▸ **What is needed**
Every line below that holds the string "edges" should be copied.

(Data extracted from a collection)
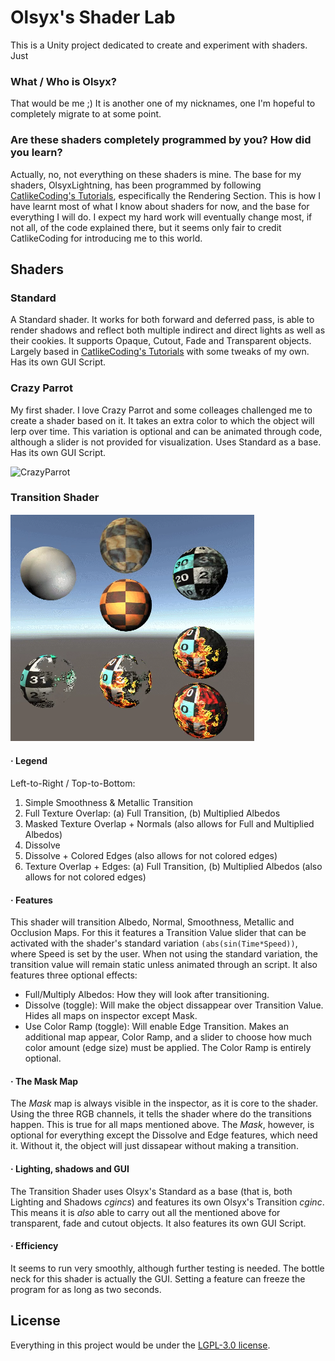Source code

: # Olsyx's Shader Lab
This is a Unity project dedicated to create and experiment with shaders. Just 

### What / Who is Olsyx?
That would be me ;) It is another one of my nicknames, one I'm hopeful to completely migrate to at some point.

### Are these shaders completely programmed by you? How did you learn?
Actually, no, not everything on these shaders is mine. The base for my shaders, OlsyxLightning, has been programmed by following 
[CatlikeCoding's Tutorials](http://catlikecoding.com/unity/tutorials/), especifically the Rendering Section. This is how I have learnt
most of what I know about shaders for now, and the base for everything I will do. I expect my hard work will eventually change most, 
if not all, of the code explained there, but it seems only fair to credit CatlikeCoding for introducing me to this world.

## Shaders
### Standard
A Standard shader. It works for both forward and deferred pass, is able to render shadows and reflect both multiple indirect and direct lights
as well as their cookies. It supports Opaque, Cutout, Fade and Transparent objects. Largely based in [CatlikeCoding's Tutorials](http://catlikecoding.com/unity/tutorials/) 
with some tweaks of my own. Has its own GUI Script.

### Crazy Parrot
My first shader. I love Crazy Parrot  and some colleages challenged me to create a shader based on it.
It takes an extra color to which the object will lerp over time. This variation is optional and can be animated through code, although a slider
is not provided for visualization.
Uses Standard as a base. Has its own GUI Script. 

![CrazyParrot](http://cultofthepartyparrot.com/parrots/hd/parrot.gif)

### Transition Shader
![TransitionShader](/Screenshots/TransitionShaders.PNG)

#### · Legend
Left-to-Right / Top-to-Bottom:
1. Simple Smoothness & Metallic Transition
2. Full Texture Overlap: (a) Full Transition, (b) Multiplied Albedos
3. Masked Texture Overlap + Normals (also allows for Full and Multiplied Albedos)
4. Dissolve
5. Dissolve + Colored Edges (also allows for not colored edges)
6. Texture Overlap + Edges: (a) Full Transition, (b) Multiplied Albedos (also allows for not colored edges)

#### · Features
This shader will transition Albedo, Normal, Smoothness, Metallic and Occlusion Maps. For this it features a Transition Value slider that can be activated with the shader's standard variation `(abs(sin(Time*Speed))`, where Speed is set by the user. When not using the standard variation, the transition value will remain static unless animated through an script.
It also features three optional effects: 
- Full/Multiply Albedos: How they will look after transitioning.
- Dissolve (toggle): Will make the object dissappear over Transition Value. Hides all maps on inspector except Mask.
- Use Color Ramp (toggle): Will enable Edge Transition. Makes an additional map appear, Color Ramp, and a slider to choose how much color amount (edge size) must be applied. The Color Ramp is entirely optional.

#### · The Mask Map
The _Mask_ map is always visible in the inspector, as it is core to the shader. Using the three RGB channels, it tells the shader where do the transitions happen. This is true for all maps mentioned above. The _Mask_, however, is optional for everything except the Dissolve and Edge features, which need it. Without it, the object will just dissapear without making a transition.

#### · Lighting, shadows and GUI
The Transition Shader uses Olsyx's Standard as a base (that is, both Lighting and Shadows _cgincs_) and features its own Olsyx's Transition _cginc_. This means it is _also_ able to carry out all the mentioned above for transparent, fade and cutout objects.
It also features its own GUI Script. 

#### · Efficiency
It seems to run very smoothly, although further testing is needed. The bottle neck for this shader is actually the GUI. Setting a feature can freeze the program for as long as two seconds.

## License
Everything in this project would be under the [LGPL-3.0 license](https://tldrlegal.com/license/gnu-lesser-general-public-license-v3-(lgpl-3)#summary).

▸ **Output**
5. Dissolve + Colored Edges (also allows for not colored edges)
6. Texture Overlap + Edges: (a) Full Transition, (b) Multiplied Albedos (also allows for not colored edges)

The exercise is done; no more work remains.